> **WORK TO BE COMPLETED**
In the entries that follow, how many lines contain "Restaurar"? Answer with the number only.

> **DATA EXCERPTS**
§ §
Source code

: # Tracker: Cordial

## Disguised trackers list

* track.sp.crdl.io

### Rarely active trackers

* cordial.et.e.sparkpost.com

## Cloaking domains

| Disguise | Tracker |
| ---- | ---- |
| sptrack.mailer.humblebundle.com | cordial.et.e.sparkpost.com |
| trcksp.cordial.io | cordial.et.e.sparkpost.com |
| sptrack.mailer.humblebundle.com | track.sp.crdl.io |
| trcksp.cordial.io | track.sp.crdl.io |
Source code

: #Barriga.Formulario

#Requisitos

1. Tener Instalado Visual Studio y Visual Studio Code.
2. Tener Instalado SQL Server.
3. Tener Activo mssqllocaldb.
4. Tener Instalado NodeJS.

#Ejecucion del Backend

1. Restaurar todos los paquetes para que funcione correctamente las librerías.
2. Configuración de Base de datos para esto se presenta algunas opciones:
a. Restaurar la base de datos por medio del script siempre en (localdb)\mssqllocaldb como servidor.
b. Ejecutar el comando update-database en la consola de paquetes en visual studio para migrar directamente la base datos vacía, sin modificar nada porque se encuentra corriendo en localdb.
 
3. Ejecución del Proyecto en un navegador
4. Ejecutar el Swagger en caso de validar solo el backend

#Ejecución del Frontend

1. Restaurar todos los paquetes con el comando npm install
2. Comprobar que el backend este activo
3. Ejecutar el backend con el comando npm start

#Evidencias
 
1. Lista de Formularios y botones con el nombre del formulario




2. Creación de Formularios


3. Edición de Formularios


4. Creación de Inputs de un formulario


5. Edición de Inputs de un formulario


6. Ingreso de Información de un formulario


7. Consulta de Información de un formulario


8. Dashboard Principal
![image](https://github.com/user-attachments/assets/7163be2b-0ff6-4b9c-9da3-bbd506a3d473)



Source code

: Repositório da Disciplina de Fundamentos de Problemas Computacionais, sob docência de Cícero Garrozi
§ §
> **RESPONSE TO THIS TASK**
3